### [Dataset entries]

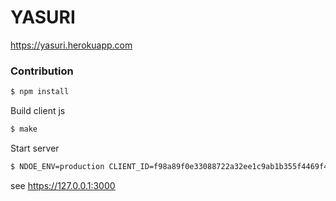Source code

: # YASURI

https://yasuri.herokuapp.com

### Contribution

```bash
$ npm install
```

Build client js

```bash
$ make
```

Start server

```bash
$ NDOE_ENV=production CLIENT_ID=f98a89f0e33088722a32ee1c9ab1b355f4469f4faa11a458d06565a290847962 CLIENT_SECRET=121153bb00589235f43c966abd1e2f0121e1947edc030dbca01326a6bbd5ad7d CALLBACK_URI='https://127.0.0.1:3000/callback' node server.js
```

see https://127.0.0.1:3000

==

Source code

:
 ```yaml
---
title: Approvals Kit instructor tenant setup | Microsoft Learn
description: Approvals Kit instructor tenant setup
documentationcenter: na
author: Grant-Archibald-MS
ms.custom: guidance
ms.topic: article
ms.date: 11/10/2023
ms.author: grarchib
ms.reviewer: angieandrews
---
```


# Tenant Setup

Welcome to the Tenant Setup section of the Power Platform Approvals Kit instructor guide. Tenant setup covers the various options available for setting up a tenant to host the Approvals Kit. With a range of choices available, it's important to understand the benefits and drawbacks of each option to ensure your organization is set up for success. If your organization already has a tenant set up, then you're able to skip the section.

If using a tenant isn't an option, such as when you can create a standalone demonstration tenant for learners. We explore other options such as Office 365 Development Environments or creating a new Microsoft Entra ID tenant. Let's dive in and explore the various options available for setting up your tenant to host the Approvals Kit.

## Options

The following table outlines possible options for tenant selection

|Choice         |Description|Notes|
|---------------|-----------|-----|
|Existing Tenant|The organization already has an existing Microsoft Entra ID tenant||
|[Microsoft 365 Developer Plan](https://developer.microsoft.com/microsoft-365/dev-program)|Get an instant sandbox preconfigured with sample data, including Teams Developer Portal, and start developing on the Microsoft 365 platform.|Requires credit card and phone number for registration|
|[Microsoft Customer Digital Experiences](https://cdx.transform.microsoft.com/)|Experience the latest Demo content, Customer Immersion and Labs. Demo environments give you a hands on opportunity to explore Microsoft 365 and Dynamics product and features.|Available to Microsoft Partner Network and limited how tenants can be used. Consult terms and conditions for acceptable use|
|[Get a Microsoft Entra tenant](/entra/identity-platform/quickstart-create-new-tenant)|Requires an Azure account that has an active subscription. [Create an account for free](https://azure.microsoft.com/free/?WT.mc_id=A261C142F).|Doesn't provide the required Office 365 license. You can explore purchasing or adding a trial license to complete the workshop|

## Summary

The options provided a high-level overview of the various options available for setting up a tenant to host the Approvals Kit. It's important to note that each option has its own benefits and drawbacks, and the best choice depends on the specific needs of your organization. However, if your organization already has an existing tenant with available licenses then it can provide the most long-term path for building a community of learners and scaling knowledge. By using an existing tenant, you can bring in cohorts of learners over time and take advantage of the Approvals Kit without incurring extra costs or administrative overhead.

### [Exercise aim]
Looking at the material above, count the lines that hold "author" and give the total alone.

### [Solution to the problem]
2